Friday, July 29, 2011

Threaded/Recursive Objects in Rails 3.0.x & Mongoid 2.0.x

So I am building a useful internal app for work in Rails 3 (soon to be 3.1), Ruby 1.9.2 & MongoDB. For those of you that know me, it's a bit of stepping out of my comfort zone of experience with .NET. However, I'm really digging the power of the Ruby language and Rails environment so it's all good.


So with that said, I'm learning how to do some things with MongoDB & Mongoid that I had run into some trouble with. I'm planning to do a few posts coming up that will be just knowledge dumps and would hopefully be useful to some folks that may be running into the same problems as I did.


One of the things I wanted to do was provide the ability to have threaded comments in the system. Due to the schemaless design of MongoDB, this should be relatively easy. Some of you may have seen this gist then you have encountered the older way to handle this kind of situation where a Comment object would be able to be embedded within a Comment object.


Let's start with a plain Comment Mongoid document class in Ruby.
require 'mongoid'

class Comment
    include Mongoid::Document
    include Mongoid::Timestamps

    field :title, type: String
    field :body, type: String

    validates_presence_of :body
    
    attr_accessible :title, :body

end
Now, Mongoid 2.0.x now supports recursive models instead of using the syntax seen in the gist. This just requires one line to be added to the class:
recursively_embeds_many
Adding in this will now provide your Comment Mongoid model with two new methods: parent_comment & child_comments. These are dynamically created based on the name of your class (parent_# & child_#s) and they allow you to traverse the hierarchy.

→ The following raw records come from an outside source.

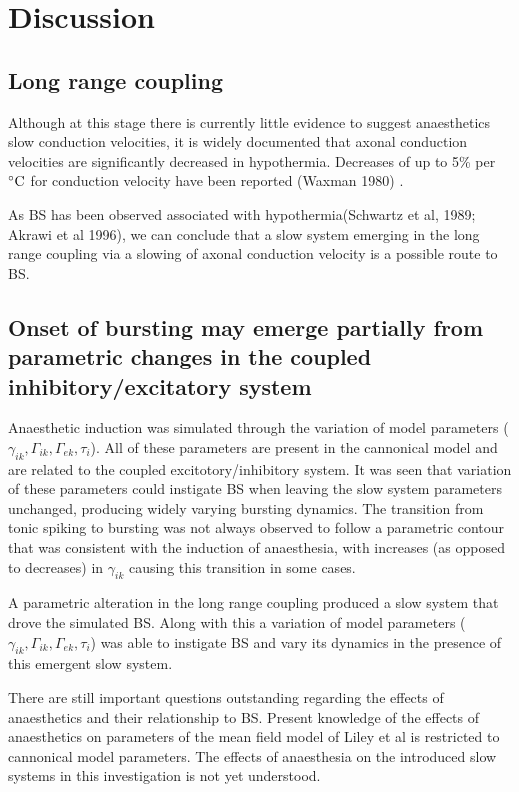 \documentclass[a4paper,12pt]{article}
\begin{document}
\section{Discussion}

\subsection{Long range coupling}
Although at this stage there is currently little evidence to suggest anaesthetics slow conduction velocities, it is
widely documented that axonal conduction velocities are significantly decreased in hypothermia. Decreases of up to 5\%
per $^{\circ}{\rm C}$ for conduction velocity have been reported (Waxman 1980) .

As BS has been observed associated with hypothermia(Schwartz et al, 1989; Akrawi et al 1996), we can conclude that  a slow system emerging in the long range coupling via a slowing of axonal conduction velocity is a possible route
to BS.

\subsection{Onset of bursting may emerge partially from parametric changes in the coupled inhibitory/excitatory system}
Anaesthetic induction was simulated through the variation of model parameters ($\gamma_{ik}, \Gamma_{ik}, \Gamma_{ek}, \tau_i$). All of these parameters are present in the cannonical model and are related to the coupled excitotory/inhibitory system. It was seen that variation of these parameters could instigate BS when leaving the slow system parameters unchanged, producing widely varying bursting dynamics. The transition from tonic spiking to bursting was not always observed to follow a parametric contour that was consistent with the induction of anaesthesia, with increases (as opposed to decreases) in $\gamma_{ik}$ causing this transition in some cases. 

A parametric alteration in the long range coupling produced a slow system that drove the simulated BS. Along with this a variation of model parameters ($\gamma_{ik}, \Gamma_{ik}, \Gamma_{ek}, \tau_i$) was able to instigate BS and vary its dynamics in the presence of this emergent slow system.

There are still important questions outstanding regarding the effects of anaesthetics and their relationship to BS. Present knowledge of the effects of anaesthetics on parameters of the mean field model of Liley et al is restricted to cannonical model parameters. The effects of anaesthesia on the introduced slow systems in this investigation is not yet understood. 
\end{document}
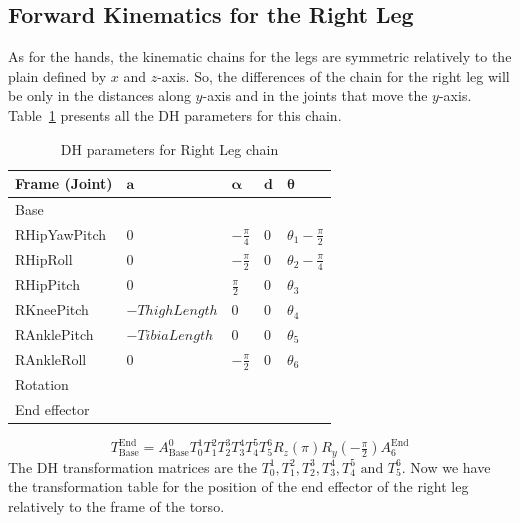 \subsection{Forward Kinematics for the Right Leg}
As for the hands, the kinematic chains for the legs are symmetric relatively to the plain defined by $x$ and $z$-axis. So, the differences of the chain for the right leg will be only in the distances along $y$-axis and in the joints that move the $y$-axis. Table~\ref{tab:DHrleg} presents all the DH parameters for this chain.
\begin{table}[!h]
\centering
\caption{DH parameters for Right Leg chain}
\begin{tabular}{|l|>{\centering\arraybackslash}m{2.55cm}|>{\centering\arraybackslash}m{2.55cm}|>{\centering\arraybackslash}m{2.55cm}|>{\centering\arraybackslash}m{2.55cm}|}
\hline
\textbf{Frame (Joint)} & $\mathbf{a}$ & $\boldsymbol{\alpha}$ & $\mathbf{d}$ & $\boldsymbol{\theta}$\\ \hline
Base & \multicolumn{4}{|c|}{$A(0,\text{\footnotesize{-HipOffsetY}},\text{\footnotesize{-HipOffsetZ}})$} \\ \hline
RHipYawPitch & $0$ & $-\frac{\pi}{4}$ & $0$ & $\theta_1 - \frac{\pi}{2}$ \\ \hline
RHipRoll & $0$ & $-\frac{\pi}{2}$ & $0$ & $\theta_2 - \frac{\pi}{4}$ \\ \hline
RHipPitch & $0$ & $\frac{\pi}{2}$ & $0$ & $\theta_3$ \\ \hline
RKneePitch & $-ThighLength$ & $0$ & $0$ & $\theta_4$ \\ \hline
RAnklePitch & $-TibiaLength$ & $0$ & $0$ & $\theta_5$ \\ \hline
RAnkleRoll & $0$ & $-\frac{\pi}{2}$ & $0$ & $\theta_6$ \\ \hline
Rotation & \multicolumn{4}{c|}{$R_z(\pi)R_y(-\tfrac{\pi}{2})$} \\ \hline
End effector & \multicolumn{4}{c|}{$A(0,0,\text{\footnotesize{-FootHeight}})$} \\ \hline
\end{tabular}
\label{tab:DHrleg}
\end{table}

\[
T^\text{End}_\text{Base} = A^0_\text{Base}T^1_0T^2_1T^3_2T^4_3T^5_4T^6_5R_z(\pi)R_y(-\tfrac{\pi}{2})A^\text{End}_{6}
\]
The DH transformation matrices are the $T^1_0,T^2_1,T^3_2,T^4_3,T^5_4\text{ and }T^6_5$. Now we have the transformation table for the position of the end effector of the right leg relatively to the frame of the torso.

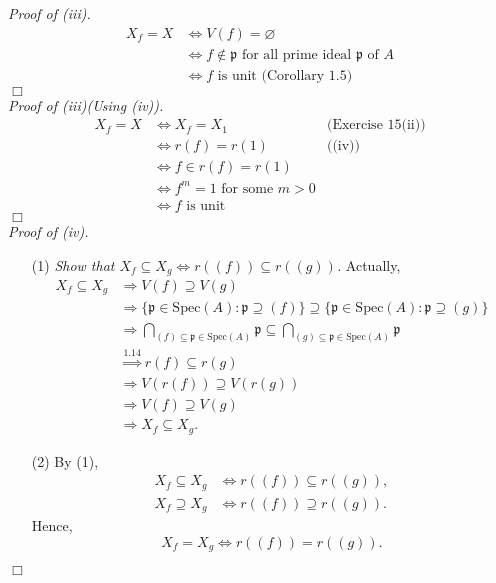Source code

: \documentclass{article}
\begin{document}
\emph{Proof of (iii).}
\begin{align*}
X_f = X
&\Longleftrightarrow V(f) = \varnothing \\
&\Longleftrightarrow f \not\in \mathfrak{p}
\text{ for all prime ideal $\mathfrak{p}$ of $A$} \\
&\Longleftrightarrow f \text{ is unit (Corollary 1.5)}
\end{align*}
$\Box$ \\

\emph{Proof of (iii)(Using (iv)).}
\begin{align*}
X_f = X
&\Longleftrightarrow X_f = X_1
  &\text{(Exercise 15(ii))} \\
&\Longleftrightarrow r(f) = r(1)
  &\text{((iv))} \\
&\Longleftrightarrow f \in r(f) = r(1)
  & \\
&\Longleftrightarrow f^m = 1 \text{ for some $m > 0$}
  & \\
&\Longleftrightarrow f \text{ is unit}
  &
\end{align*}
$\Box$ \\



\emph{Proof of (iv).}
\begin{enumerate}
\item[(1)]
\emph{Show that
$X_f \subseteq X_g \Longleftrightarrow r((f)) \subseteq r((g))$.}
Actually,
\begin{align*}
X_f \subseteq X_g
&\Longrightarrow V(f) \supseteq V(g) \\
&\Longrightarrow \{ \mathfrak{p} \in \mathrm{Spec}(A) : \mathfrak{p} \supseteq (f) \}
  \supseteq \{ \mathfrak{p} \in \mathrm{Spec}(A) : \mathfrak{p} \supseteq (g) \} \\
&\Longrightarrow \bigcap_{(f) \subseteq \mathfrak{p} \in \mathrm{Spec}(A)} \mathfrak{p}
  \subseteq \bigcap_{(g) \subseteq \mathfrak{p} \in \mathrm{Spec}(A)} \mathfrak{p}  \\
&\overset{1.14}{\Longrightarrow} r(f) \subseteq r(g) \\
&\Longrightarrow V(r(f)) \supseteq V(r(g)) \\
&\Longrightarrow V(f) \supseteq V(g) \\
&\Longrightarrow X_f \subseteq X_g.
\end{align*}
\item[(2)]
By (1),
\begin{align*}
X_f \subseteq X_g &\Longleftrightarrow r((f)) \subseteq r((g)), \\
X_f \supseteq X_g &\Longleftrightarrow r((f)) \supseteq r((g)).
\end{align*}
Hence,
$$X_f = X_g \Longleftrightarrow r((f)) = r((g)).$$
\end{enumerate}
$\Box$ \\
\end{document}
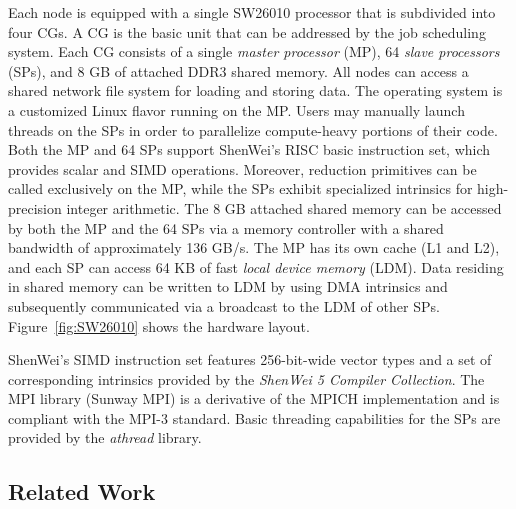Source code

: Each node is equipped with a single SW26010 processor that is
subdivided into four CGs. A CG is the basic
unit that can be addressed by the job scheduling system. Each CG
consists of a single {\em master processor} (MP), 64 {\em slave
  processors} (SPs), and 8 GB of attached DDR3 shared memory. All
nodes can access a shared network file system for loading and storing
data. The operating system is a customized Linux flavor running on the
MP.  Users may manually launch threads on the SPs in order to
parallelize compute-heavy portions of their code. Both the MP and 64
SPs support ShenWei's RISC basic instruction set, which provides
scalar and SIMD operations. Moreover, reduction primitives can be
called exclusively on the MP, while the SPs exhibit specialized
intrinsics for high-precision integer arithmetic. The 8 GB attached
shared memory can be accessed by both the MP and the 64 SPs via a
memory controller with a shared bandwidth of approximately 136
GB/s. The MP has its own cache (L1 and L2), and each SP can access 64
KB of fast {\em local device memory} (LDM). Data residing in shared
memory can be written to LDM by using DMA intrinsics and subsequently
communicated via a broadcast to the LDM of other
SPs. Figure~\ref{fig:SW26010} shows the hardware layout.

ShenWei's SIMD instruction set features 256-bit-wide vector types and
a set of corresponding intrinsics provided by the \emph{ShenWei 5
  Compiler Collection}.  The MPI library (Sunway MPI) is a derivative
of the MPICH implementation and is compliant with the MPI-3 standard.
Basic threading capabilities for the SPs are provided by the
\emph{athread} library.

\subsection{Related Work}

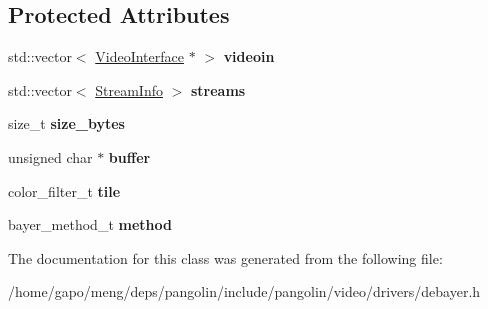 \subsection*{Protected Attributes}
\begin{DoxyCompactItemize}
\item 
std\+::vector$<$ \hyperlink{structpangolin_1_1_video_interface}{Video\+Interface} $\ast$ $>$ {\bfseries videoin}\hypertarget{classpangolin_1_1_debayer_video_aa342097d0d232e96c1fee8b234248ee8}{}\label{classpangolin_1_1_debayer_video_aa342097d0d232e96c1fee8b234248ee8}

\item 
std\+::vector$<$ \hyperlink{classpangolin_1_1_stream_info}{Stream\+Info} $>$ {\bfseries streams}\hypertarget{classpangolin_1_1_debayer_video_ad03742068d5994ca83b4a182adbd1b81}{}\label{classpangolin_1_1_debayer_video_ad03742068d5994ca83b4a182adbd1b81}

\item 
size\+\_\+t {\bfseries size\+\_\+bytes}\hypertarget{classpangolin_1_1_debayer_video_a2628558cc1b0dd7a1735521c17507ad3}{}\label{classpangolin_1_1_debayer_video_a2628558cc1b0dd7a1735521c17507ad3}

\item 
unsigned char $\ast$ {\bfseries buffer}\hypertarget{classpangolin_1_1_debayer_video_abf3153ef5cd48d0cdfe55e97a590b26a}{}\label{classpangolin_1_1_debayer_video_abf3153ef5cd48d0cdfe55e97a590b26a}

\item 
color\+\_\+filter\+\_\+t {\bfseries tile}\hypertarget{classpangolin_1_1_debayer_video_ae75a56606b60a7361c64a987bbac127c}{}\label{classpangolin_1_1_debayer_video_ae75a56606b60a7361c64a987bbac127c}

\item 
bayer\+\_\+method\+\_\+t {\bfseries method}\hypertarget{classpangolin_1_1_debayer_video_a597561e9e21b227b695f4102c16d016d}{}\label{classpangolin_1_1_debayer_video_a597561e9e21b227b695f4102c16d016d}

\end{DoxyCompactItemize}


The documentation for this class was generated from the following file\+:\begin{DoxyCompactItemize}
\item 
/home/gapo/meng/deps/pangolin/include/pangolin/video/drivers/debayer.\+h\end{DoxyCompactItemize}
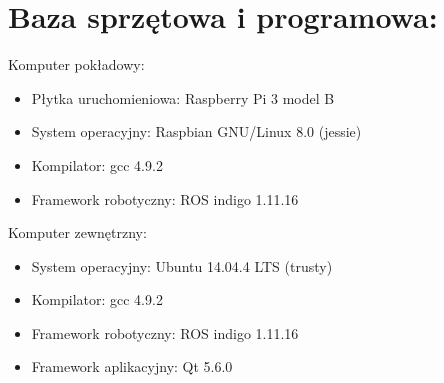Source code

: \documentclass[a4paper]{article}
\begin{document}
\section{ Baza sprzętowa i programowa:}
Komputer pokładowy:
\begin{itemize}
\item Płytka uruchomieniowa: Raspberry Pi 3 model B
\item System operacyjny:     Raspbian GNU/Linux 8.0 (jessie)
\item Kompilator:            gcc 4.9.2
\item Framework robotyczny:  ROS indigo 1.11.16
\end{itemize}

\newpage

Komputer zewnętrzny:
\begin{itemize}
\item System operacyjny:     Ubuntu 14.04.4 LTS (trusty)
\item Kompilator:            gcc 4.9.2
\item Framework robotyczny:  ROS indigo 1.11.16
\item Framework aplikacyjny: Qt 5.6.0
\end{itemize}
\end{document}
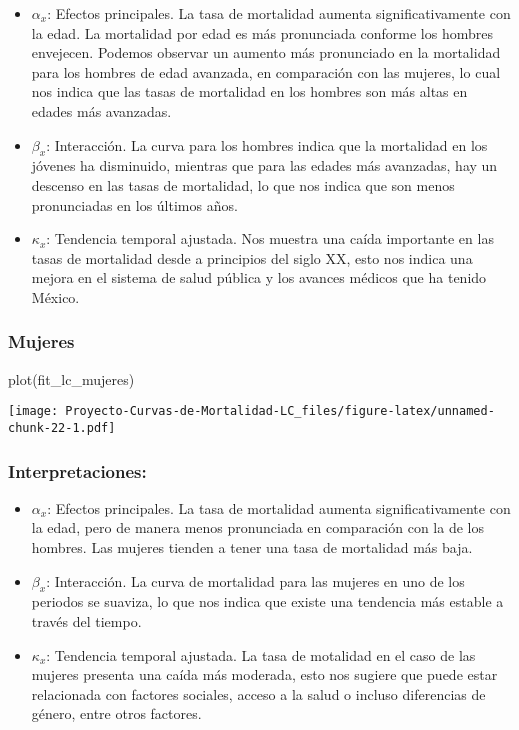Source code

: \documentclass[
]{article}
\newenvironment{Shaded}{\begin{snugshade}}{\end{snugshade}}
\newcommand{\FunctionTok}[1]{\textcolor[rgb]{0.00,0.00,0.00}{#1}}
\newcommand{\NormalTok}[1]{#1}
\begin{document}
\begin{itemize}
\item
  \(\alpha_x\): Efectos principales. La tasa de mortalidad aumenta
  significativamente con la edad. La mortalidad por edad es más
  pronunciada conforme los hombres envejecen. Podemos observar un
  aumento más pronunciado en la mortalidad para los hombres de edad
  avanzada, en comparación con las mujeres, lo cual nos indica que las
  tasas de mortalidad en los hombres son más altas en edades más
  avanzadas.
\item
  \(\beta_x\): Interacción. La curva para los hombres indica que la
  mortalidad en los jóvenes ha disminuido, mientras que para las edades
  más avanzadas, hay un descenso en las tasas de mortalidad, lo que nos
  indica que son menos pronunciadas en los últimos años.
\item
  \(\kappa_x\): Tendencia temporal ajustada. Nos muestra una caída
  importante en las tasas de mortalidad desde a principios del siglo XX,
  esto nos indica una mejora en el sistema de salud pública y los
  avances médicos que ha tenido México.
\end{itemize}

\clearpage

\hypertarget{mujeres}{%
\subsubsection{Mujeres}\label{mujeres}}

\begin{Shaded}
\begin{Highlighting}[]
\FunctionTok{plot}\NormalTok{(fit\_lc\_mujeres)}
\end{Highlighting}
\end{Shaded}

\texttt{[image: Proyecto-Curvas-de-Mortalidad-LC\_files/figure-latex/unnamed-chunk-22-1.pdf]}

\hypertarget{interpretaciones-1}{%
\subsubsection{Interpretaciones:}\label{interpretaciones-1}}

\begin{itemize}
\item
  \(\alpha_x\): Efectos principales. La tasa de mortalidad aumenta
  significativamente con la edad, pero de manera menos pronunciada en
  comparación con la de los hombres. Las mujeres tienden a tener una
  tasa de mortalidad más baja.
\item
  \(\beta_x\): Interacción. La curva de mortalidad para las mujeres en
  uno de los periodos se suaviza, lo que nos indica que existe una
  tendencia más estable a través del tiempo.
\item
  \(\kappa_x\): Tendencia temporal ajustada. La tasa de motalidad en el
  caso de las mujeres presenta una caída más moderada, esto nos sugiere
  que puede estar relacionada con factores sociales, acceso a la salud o
  incluso diferencias de género, entre otros factores.
\end{itemize}
\end{document}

The Comment model would now look something like:
require 'mongoid'

class Comment
    include Mongoid::Document
    include Mongoid::Timestamps

    field :title, type: String
    field :body, type: String

    #comment.parent_comment # Gets the parent.
    #comment.child_comments # Gets the children.

    recursively_embeds_many
    validates_presence_of :body
    
    attr_accessible :title, :body
end


That's it! Not so bad once I read the upgrade page that this was changed.

4 comments:

  1. Have you seen the 'mongoid-ancestry' Gem?

    ReplyDelete
  2. No, I haven't checked that out before. For what I'm doing, the built-in recursive embedding will probably be fine, however thanks for the heads up as I have a different app I can use that gem on.

    ReplyDelete
  3. hi eric, i tried the code in my rails 3 app for the User model but it doesn't work. the functionality that i require is let a user follow other users. i m using mongodb 2.2.1 and mongoid gem.

    irb(main):073:0* User.count
    => 4
    irb(main):074:0> u = User.last
    => #
    irb(main):075:0> u.child_users
    => []
    irb(main):076:0> u.child_users < [#]
    irb(main):077:0> u.save
    => true
    irb(main):078:0> u = User.last
    => #
    irb(main):079:0> u.child_users
    => []
    irb(main):080:0>

    ReplyDelete
  4. Prasad, sorry for the late reply but that's definitely not going to work with embeds_many. This is because when adding a model to an existing model, the model added must not have been persisted yet. This is because the new model is literally embedded in the document of the parent model.

    You would need to do something along the lines of references_many where the id of users following are stored as an array in the parent user model.